How Do You Calculate the Sum of Specific Mathematical Progressions?

[courtrigrad]

(1) Let's say you have the progression 5 + 12 + 21 + ... + 1048675 and you want to find the sum of 20 terms. I know that the kth term is given by 2^{k} +3 + 5(k-1). So would I treat the 2^{k} terms separately from the 3 + 5(k-1) terms? Would it be 2 + 4 + 8 + 16 +... + 2^{n} and 3 + 8 + 13 + ... + (3+5(k-1)). Would the total sum be \frac{2 - 2(2)^{n}}{-1} + \frac{n}{2}(3+ (3+5(k-1))?

2097248 + 1010

(2) 3 + 10 + 25 + ... + 39394 and you want to find sum of first 10 terms.
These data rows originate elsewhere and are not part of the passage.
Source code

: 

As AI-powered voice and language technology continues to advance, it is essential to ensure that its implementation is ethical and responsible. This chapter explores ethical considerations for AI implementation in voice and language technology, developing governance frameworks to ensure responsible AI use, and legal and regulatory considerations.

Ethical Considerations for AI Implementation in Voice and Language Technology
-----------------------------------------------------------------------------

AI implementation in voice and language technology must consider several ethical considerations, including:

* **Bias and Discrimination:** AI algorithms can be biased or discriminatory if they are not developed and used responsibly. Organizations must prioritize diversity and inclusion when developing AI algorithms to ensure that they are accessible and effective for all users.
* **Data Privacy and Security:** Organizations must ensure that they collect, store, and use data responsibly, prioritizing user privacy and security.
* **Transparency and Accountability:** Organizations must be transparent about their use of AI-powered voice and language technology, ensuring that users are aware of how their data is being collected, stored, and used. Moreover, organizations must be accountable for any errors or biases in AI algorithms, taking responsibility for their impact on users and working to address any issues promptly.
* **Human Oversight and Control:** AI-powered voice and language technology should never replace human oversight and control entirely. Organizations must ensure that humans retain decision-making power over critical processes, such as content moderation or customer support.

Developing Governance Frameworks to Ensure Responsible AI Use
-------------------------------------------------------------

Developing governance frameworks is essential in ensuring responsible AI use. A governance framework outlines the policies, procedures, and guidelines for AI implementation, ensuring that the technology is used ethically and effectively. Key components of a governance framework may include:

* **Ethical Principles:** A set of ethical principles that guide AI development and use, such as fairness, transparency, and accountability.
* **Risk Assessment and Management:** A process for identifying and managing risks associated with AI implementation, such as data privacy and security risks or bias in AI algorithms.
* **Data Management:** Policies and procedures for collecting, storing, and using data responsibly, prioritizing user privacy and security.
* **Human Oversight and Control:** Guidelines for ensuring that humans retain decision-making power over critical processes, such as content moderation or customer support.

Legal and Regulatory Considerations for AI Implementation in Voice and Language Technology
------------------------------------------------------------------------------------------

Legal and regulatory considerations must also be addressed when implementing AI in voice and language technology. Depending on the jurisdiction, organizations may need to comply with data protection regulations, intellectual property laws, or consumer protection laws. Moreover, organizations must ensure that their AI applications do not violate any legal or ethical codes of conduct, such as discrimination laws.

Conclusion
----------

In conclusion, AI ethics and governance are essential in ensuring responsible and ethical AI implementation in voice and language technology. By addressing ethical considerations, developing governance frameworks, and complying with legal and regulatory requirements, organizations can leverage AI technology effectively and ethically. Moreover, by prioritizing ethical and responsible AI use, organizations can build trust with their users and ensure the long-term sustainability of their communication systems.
I know that the kth term is 2 \times 3^{k-1} + 1 + 3(k-1) Would i do the same thing and treat the 3^{k-1} and 1 + 3(k-1) separately?

Thanks

 

[The Bob]

I have only looked at (1) but here is what I have done:

a₁ = 5
a₂ = 12
a₃ = 21

You have said that: a_k = 2^k + 5k - 2

So: a_{k + 1} = 2^(k+1) + 5(k+1) - 2

This means that: a_k+1 + a_k = 2^(k+1) + 5(k+1) - 2 + 2^k + 5k - 2 = 2^{k + 1} + 2^k + 10k + 1

and: This means that: a_k+2 + a_k+1 + a_k = 2^(k+2) + 5(k+2) - 2 + 2^(k+1) + 5(k+1) - 2 + 2^k + 5k - 2
= 2^(k+2) + 2^(k+1) + 2^k + 15k + 9

I have found that the sum of the terms 2^(k+n) for n = 0, 1, 2 etc. is 2^(k+1) - 2.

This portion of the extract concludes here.